What you need to do ::
Working from the entries below, give again each line from the first through the one containing "Montague、Dayan、Person 和 Sejnowski（1995）提出了蜜蜂采蜜使用", exactly and with nothing else.
[Opening Supplied information section]
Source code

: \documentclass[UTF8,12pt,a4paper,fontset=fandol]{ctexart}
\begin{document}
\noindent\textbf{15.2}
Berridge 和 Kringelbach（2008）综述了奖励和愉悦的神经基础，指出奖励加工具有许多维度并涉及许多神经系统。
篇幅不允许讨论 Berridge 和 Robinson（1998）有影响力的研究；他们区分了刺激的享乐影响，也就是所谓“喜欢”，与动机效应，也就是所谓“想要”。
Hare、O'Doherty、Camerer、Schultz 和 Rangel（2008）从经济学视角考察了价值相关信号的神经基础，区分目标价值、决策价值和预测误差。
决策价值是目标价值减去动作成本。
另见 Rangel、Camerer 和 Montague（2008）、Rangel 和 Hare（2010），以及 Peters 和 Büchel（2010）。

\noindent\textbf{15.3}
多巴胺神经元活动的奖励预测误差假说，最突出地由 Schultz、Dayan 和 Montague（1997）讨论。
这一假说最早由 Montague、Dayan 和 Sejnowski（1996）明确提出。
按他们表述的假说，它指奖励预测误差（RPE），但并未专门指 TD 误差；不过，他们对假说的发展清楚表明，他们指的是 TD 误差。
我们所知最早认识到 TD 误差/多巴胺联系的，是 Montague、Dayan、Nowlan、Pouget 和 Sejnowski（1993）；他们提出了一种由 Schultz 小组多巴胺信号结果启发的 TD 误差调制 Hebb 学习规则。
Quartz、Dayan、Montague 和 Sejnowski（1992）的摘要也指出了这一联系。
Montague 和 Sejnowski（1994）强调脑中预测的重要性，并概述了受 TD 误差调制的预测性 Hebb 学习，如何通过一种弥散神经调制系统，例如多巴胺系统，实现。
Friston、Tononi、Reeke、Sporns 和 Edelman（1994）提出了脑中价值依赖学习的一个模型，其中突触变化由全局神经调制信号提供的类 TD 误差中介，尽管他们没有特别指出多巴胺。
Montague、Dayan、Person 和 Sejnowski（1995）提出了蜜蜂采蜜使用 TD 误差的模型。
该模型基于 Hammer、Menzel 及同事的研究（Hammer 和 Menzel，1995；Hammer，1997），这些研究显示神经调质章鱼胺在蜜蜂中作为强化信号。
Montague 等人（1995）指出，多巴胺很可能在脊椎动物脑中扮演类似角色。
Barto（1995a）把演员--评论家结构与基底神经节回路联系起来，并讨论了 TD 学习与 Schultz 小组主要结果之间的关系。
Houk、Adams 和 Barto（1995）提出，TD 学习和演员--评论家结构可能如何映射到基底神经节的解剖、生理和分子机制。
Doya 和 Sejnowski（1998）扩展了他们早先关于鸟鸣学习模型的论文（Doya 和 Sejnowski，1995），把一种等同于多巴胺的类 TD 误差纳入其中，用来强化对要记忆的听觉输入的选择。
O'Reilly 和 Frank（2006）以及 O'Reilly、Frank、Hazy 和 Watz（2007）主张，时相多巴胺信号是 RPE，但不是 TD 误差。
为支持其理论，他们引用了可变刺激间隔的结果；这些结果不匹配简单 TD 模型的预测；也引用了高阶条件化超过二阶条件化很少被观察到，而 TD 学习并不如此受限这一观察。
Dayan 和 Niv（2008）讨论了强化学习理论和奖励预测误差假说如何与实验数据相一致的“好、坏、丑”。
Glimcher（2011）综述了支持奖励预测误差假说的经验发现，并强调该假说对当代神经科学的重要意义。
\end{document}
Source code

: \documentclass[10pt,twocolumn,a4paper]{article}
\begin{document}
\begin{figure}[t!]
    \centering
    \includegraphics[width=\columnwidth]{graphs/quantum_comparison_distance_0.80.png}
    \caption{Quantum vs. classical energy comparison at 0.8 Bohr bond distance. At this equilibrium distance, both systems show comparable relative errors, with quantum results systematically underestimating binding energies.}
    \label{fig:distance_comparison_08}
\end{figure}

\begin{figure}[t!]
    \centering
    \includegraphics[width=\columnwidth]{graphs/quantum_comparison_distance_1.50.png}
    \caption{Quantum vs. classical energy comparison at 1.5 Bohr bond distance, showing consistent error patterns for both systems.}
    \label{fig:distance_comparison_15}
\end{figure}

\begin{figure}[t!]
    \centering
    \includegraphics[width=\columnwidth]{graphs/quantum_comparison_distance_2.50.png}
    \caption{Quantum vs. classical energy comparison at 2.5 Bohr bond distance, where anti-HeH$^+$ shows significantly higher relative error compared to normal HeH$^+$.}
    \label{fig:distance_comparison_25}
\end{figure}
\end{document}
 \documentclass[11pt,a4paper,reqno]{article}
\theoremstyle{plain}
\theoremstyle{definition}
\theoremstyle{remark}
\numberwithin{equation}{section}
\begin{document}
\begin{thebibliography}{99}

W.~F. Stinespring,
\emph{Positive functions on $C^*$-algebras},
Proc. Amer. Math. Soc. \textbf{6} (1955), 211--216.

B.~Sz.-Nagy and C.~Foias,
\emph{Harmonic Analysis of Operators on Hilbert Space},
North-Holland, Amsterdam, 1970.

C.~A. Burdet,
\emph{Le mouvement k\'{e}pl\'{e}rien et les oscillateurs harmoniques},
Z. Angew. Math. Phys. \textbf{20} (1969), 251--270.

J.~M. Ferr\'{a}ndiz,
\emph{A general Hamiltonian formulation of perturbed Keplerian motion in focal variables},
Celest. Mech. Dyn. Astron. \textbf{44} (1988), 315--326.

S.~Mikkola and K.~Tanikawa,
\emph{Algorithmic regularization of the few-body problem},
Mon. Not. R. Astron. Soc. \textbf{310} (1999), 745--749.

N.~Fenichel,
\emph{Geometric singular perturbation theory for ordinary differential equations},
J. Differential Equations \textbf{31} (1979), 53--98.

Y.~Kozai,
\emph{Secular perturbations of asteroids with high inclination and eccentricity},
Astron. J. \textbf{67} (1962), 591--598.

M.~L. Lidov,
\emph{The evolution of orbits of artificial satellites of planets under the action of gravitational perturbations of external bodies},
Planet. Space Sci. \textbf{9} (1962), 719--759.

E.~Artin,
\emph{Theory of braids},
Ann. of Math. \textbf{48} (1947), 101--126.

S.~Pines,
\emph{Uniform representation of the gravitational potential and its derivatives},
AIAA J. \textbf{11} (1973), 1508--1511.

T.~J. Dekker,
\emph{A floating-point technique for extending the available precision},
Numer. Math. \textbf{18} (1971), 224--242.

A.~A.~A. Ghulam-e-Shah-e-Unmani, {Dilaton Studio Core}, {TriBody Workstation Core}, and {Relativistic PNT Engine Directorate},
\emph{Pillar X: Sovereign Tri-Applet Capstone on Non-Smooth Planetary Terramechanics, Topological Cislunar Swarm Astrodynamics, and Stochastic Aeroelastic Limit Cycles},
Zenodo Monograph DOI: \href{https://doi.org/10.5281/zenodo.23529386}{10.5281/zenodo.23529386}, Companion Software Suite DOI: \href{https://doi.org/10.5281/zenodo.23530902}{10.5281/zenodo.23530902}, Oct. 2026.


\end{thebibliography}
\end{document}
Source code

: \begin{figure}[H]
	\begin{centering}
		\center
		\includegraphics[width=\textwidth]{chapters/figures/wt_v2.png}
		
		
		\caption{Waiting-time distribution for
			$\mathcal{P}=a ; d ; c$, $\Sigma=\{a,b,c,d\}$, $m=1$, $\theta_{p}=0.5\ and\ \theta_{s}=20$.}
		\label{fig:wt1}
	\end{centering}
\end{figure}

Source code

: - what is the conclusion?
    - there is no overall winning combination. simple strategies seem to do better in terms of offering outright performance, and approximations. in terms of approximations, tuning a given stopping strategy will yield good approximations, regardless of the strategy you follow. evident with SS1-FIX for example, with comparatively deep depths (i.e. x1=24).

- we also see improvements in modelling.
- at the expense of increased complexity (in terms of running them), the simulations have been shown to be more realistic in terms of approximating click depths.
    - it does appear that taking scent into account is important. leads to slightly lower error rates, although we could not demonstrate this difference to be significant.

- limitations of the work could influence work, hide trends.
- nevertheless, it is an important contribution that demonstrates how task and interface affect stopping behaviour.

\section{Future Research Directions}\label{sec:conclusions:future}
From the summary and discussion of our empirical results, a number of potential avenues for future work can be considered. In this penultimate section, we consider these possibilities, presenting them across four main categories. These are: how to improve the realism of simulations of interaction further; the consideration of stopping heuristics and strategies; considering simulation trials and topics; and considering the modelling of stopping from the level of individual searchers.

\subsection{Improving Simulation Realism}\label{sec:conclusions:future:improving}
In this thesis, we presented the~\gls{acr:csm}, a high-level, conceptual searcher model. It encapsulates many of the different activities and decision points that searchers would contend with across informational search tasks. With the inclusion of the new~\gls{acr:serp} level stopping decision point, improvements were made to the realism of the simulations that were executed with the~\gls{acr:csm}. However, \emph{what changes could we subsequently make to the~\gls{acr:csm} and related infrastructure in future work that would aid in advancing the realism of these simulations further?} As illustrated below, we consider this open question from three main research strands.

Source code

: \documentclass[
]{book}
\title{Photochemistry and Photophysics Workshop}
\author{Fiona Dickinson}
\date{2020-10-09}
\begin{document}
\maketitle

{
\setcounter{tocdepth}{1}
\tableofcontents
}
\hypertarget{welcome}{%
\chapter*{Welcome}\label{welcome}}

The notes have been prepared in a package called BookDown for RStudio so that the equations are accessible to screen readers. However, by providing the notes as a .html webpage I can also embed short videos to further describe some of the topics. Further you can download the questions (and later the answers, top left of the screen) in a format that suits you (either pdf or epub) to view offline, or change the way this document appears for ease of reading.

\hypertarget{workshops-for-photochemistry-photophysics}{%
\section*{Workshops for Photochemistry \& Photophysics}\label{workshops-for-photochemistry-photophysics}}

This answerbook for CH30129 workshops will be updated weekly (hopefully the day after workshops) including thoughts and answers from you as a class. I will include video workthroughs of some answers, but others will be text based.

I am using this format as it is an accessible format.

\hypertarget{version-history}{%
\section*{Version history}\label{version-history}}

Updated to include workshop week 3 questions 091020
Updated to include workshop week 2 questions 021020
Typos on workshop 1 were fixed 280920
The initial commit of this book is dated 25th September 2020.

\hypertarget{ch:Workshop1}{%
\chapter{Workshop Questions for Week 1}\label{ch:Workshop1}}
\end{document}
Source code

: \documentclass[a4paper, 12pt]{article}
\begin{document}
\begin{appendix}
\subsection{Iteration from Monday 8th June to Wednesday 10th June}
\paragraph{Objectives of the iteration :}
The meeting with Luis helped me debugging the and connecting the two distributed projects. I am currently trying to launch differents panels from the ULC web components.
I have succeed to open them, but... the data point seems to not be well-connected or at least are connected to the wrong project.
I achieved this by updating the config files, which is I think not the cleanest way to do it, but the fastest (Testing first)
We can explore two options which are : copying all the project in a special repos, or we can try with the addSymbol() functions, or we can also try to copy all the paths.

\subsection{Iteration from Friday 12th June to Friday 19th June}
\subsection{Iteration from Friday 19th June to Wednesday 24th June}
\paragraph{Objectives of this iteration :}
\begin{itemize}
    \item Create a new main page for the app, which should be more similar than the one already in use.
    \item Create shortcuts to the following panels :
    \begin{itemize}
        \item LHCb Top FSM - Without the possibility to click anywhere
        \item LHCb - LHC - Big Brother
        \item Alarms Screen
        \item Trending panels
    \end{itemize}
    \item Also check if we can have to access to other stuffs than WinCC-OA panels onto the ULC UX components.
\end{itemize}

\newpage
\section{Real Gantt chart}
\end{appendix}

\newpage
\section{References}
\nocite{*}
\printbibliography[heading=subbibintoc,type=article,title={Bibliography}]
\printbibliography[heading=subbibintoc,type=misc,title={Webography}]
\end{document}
[Closing Supplied information section]
Answer below ::
Source code

: \documentclass[UTF8,12pt,a4paper,fontset=fandol]{ctexart}
\begin{document}
\noindent\textbf{15.2}
Berridge 和 Kringelbach（2008）综述了奖励和愉悦的神经基础，指出奖励加工具有许多维度并涉及许多神经系统。
篇幅不允许讨论 Berridge 和 Robinson（1998）有影响力的研究；他们区分了刺激的享乐影响，也就是所谓“喜欢”，与动机效应，也就是所谓“想要”。
Hare、O'Doherty、Camerer、Schultz 和 Rangel（2008）从经济学视角考察了价值相关信号的神经基础，区分目标价值、决策价值和预测误差。
决策价值是目标价值减去动作成本。
另见 Rangel、Camerer 和 Montague（2008）、Rangel 和 Hare（2010），以及 Peters 和 Büchel（2010）。

\noindent\textbf{15.3}
多巴胺神经元活动的奖励预测误差假说，最突出地由 Schultz、Dayan 和 Montague（1997）讨论。
这一假说最早由 Montague、Dayan 和 Sejnowski（1996）明确提出。
按他们表述的假说，它指奖励预测误差（RPE），但并未专门指 TD 误差；不过，他们对假说的发展清楚表明，他们指的是 TD 误差。
我们所知最早认识到 TD 误差/多巴胺联系的，是 Montague、Dayan、Nowlan、Pouget 和 Sejnowski（1993）；他们提出了一种由 Schultz 小组多巴胺信号结果启发的 TD 误差调制 Hebb 学习规则。
Quartz、Dayan、Montague 和 Sejnowski（1992）的摘要也指出了这一联系。
Montague 和 Sejnowski（1994）强调脑中预测的重要性，并概述了受 TD 误差调制的预测性 Hebb 学习，如何通过一种弥散神经调制系统，例如多巴胺系统，实现。
Friston、Tononi、Reeke、Sporns 和 Edelman（1994）提出了脑中价值依赖学习的一个模型，其中突触变化由全局神经调制信号提供的类 TD 误差中介，尽管他们没有特别指出多巴胺。
Montague、Dayan、Person 和 Sejnowski（1995）提出了蜜蜂采蜜使用 TD 误差的模型。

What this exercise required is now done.